Washoe juga mengajarkan simpanse lainnya beberapa BIA tanpa bantuan dari manusia.
Nim Chimpsky
[sunting | sunting sumber]Para kritikus bahasa menantang pelatih hewan untuk mendemonstrasikan bahwa Washoe benar-benar menggunakan bahasa dan bukan simbol. Hipotesis nol adalah bahwa Gardner menggunakan pengkondisian untuk mengajarkan simpanse untuk menggunakan formasi tangan pada beberapa konteks untuk membuat hasil yang memuaskan, dan mereka tidak mempelajari aturan linguistik yang sama yang manusia pelajari secara lahiriah.

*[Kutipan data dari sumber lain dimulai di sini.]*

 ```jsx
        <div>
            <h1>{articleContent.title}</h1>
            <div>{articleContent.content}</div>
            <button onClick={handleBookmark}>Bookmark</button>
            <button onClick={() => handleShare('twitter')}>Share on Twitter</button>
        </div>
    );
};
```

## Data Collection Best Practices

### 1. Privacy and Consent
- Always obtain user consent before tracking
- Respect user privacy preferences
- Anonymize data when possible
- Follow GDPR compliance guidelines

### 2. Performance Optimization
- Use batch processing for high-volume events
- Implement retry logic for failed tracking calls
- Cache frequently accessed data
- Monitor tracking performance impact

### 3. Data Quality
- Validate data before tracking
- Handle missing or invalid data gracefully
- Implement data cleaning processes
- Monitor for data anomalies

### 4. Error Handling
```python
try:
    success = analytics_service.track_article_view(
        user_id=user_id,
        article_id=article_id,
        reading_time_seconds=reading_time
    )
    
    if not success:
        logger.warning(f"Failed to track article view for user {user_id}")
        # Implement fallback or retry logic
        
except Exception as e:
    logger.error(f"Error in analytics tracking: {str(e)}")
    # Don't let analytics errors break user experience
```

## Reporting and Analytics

Menanggapi tantangan tersebut, simpanse Nim Chimpsky diajarkan untuk berkomunikasi menggunakan bahasa isyarat dalam penelitian yang dipimpin oleh Herbert S. Terrace. Dalam waktu 44 bulan, Nim Chimpsky mempelajari 125 isyarat. [17] Namun, analis linguistik dari komunikasi Nim mendemonstrasikan bahwa penggunaan isyarat pada Nim adalah simbolik, dan tidak memiliki tata-bahasa, atau aturan, yang seperti manusia gunakan dalam komunikasi lewat bahasa. Hal ini menggambarkan seekor simpanse mempelajari kosakata secara kasarnya 0.1 kata per hari. Laju ini tidak berimbang dengan rata-rata manusia berbahasa-Inggris pada saat jenjang-kuliah yang mempelajari sekitar 14 kata per hari antara umur 2 sampai 22 tahun. [18]

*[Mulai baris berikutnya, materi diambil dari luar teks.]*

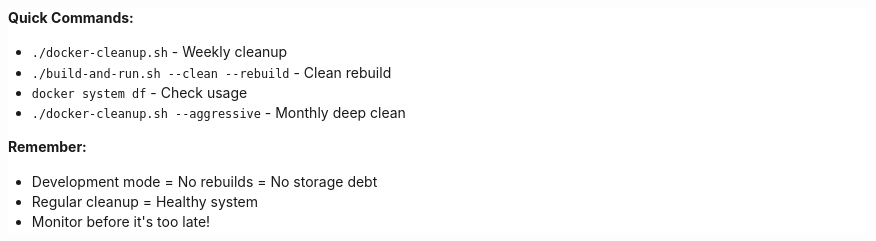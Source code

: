**Quick Commands:**
- `./docker-cleanup.sh` - Weekly cleanup
- `./build-and-run.sh --clean --rebuild` - Clean rebuild
- `docker system df` - Check usage
- `./docker-cleanup.sh --aggressive` - Monthly deep clean

**Remember:** 
- Development mode = No rebuilds = No storage debt
- Regular cleanup = Healthy system
- Monitor before it's too late!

Bahasa isyarat di alam bebas
[sunting | sunting sumber]Dalam penelitian jangka panjang pertama tentang komunikasi gestur di alam bebas, para peneliti dari University of St Andrews, yang bekerja di Budongo Conservation Field Station di Uganda, menemukan sejumlah besar perbendaharaan sekitar 66 gestur berbeda (termasuk pergerakan badan), yang terdiri dari hampir semua tipe gestur yang dilaporkan dalam penelitian dari situs simpanse lain baik dari penangkaran maupun alam bebas. Hal ini membuat mereka berargumen bahwa perbendaharaan dari tipe gestur yang ada yang dapat digunakan pada komunikasi gestur alami simpanse adalah tipikal-spesies. [19] [20] Pada penelitian lain di situs yang sama, para peneliti dari Stirling menemukan 30 tipe manual gestur berbeda pada simpanse dewasa; banyak diantaranya hampir mirip dengan gestur manual manusia seperti isyarat lengan, menunjuk, tepuk tangan dan memukul. [21]
Token plastik
[sunting | sunting sumber]Sarah dan dua simpanse lainnya, Elizabeth dan Peony, dalam program penelitian dari David Premack, memperlihatkan kemampuan untuk menghasilkan aliran tata-bahasa dari pilihan token. Pilihan token di dapat dari beberapa lusin token plastik kosakata; ia membutuhkan setiap simpanse ratusan percobaan untuk secara andal menghubungkan suatu token dengan rujukannya, seperti apel atau pisang. Token-token tersebut dipilih benar-benar berbeda secara tampilan dari rujukannya. Setelah mempelajari protokol tersebut, Sarah kemudian dapat menghubungkan token lain dengan perilaku yang konsisten, seperti negasi, penamaan, dan jika-maka. Token plastik ditaruh di papan tulis bermagnet, sejajar dalam suatu bingkai kotak. Token harus dipilih dan ditaruh dengan urutan yang konsisten (suatu tata bahasa) supaya para pelatih dapat memberikan upah kepada simpanse.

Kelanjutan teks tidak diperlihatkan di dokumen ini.